DATA SUPPLIED START

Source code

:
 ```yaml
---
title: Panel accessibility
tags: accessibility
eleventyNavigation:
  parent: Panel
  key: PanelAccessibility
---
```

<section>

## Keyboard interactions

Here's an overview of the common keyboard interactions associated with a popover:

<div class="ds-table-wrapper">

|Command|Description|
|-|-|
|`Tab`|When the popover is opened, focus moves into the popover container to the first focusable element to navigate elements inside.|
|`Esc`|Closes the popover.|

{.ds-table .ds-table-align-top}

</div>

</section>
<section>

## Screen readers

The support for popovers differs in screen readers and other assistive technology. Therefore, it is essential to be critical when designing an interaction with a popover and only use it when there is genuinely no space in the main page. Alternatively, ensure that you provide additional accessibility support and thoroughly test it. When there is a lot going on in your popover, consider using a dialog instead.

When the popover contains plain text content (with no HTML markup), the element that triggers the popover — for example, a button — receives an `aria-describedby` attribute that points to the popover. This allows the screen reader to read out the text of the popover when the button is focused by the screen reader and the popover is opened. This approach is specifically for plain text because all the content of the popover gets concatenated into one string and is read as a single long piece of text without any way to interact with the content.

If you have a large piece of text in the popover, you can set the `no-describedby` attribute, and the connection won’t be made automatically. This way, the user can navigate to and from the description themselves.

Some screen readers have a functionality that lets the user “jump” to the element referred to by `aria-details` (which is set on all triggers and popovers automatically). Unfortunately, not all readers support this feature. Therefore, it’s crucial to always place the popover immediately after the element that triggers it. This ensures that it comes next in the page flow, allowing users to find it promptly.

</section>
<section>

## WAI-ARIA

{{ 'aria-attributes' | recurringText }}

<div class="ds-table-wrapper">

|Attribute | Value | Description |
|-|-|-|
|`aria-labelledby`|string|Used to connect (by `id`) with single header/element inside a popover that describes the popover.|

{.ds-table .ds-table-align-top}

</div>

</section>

DATA SUPPLIED END

» EXERCISE INSTRUCTIONS
Give again, word for word, the records from their first line to the one with "The support for", and leave out all else.

» WRITTEN REPLY
Source code

:
 ```yaml
---
title: Panel accessibility
tags: accessibility
eleventyNavigation:
  parent: Panel
  key: PanelAccessibility
---
```

<section>

## Keyboard interactions

Here's an overview of the common keyboard interactions associated with a popover:

<div class="ds-table-wrapper">

|Command|Description|
|-|-|
|`Tab`|When the popover is opened, focus moves into the popover container to the first focusable element to navigate elements inside.|
|`Esc`|Closes the popover.|

{.ds-table .ds-table-align-top}

</div>

</section>
<section>

## Screen readers

The support for popovers differs in screen readers and other assistive technology. Therefore, it is essential to be critical when designing an interaction with a popover and only use it when there is genuinely no space in the main page. Alternatively, ensure that you provide additional accessibility support and thoroughly test it. When there is a lot going on in your popover, consider using a dialog instead.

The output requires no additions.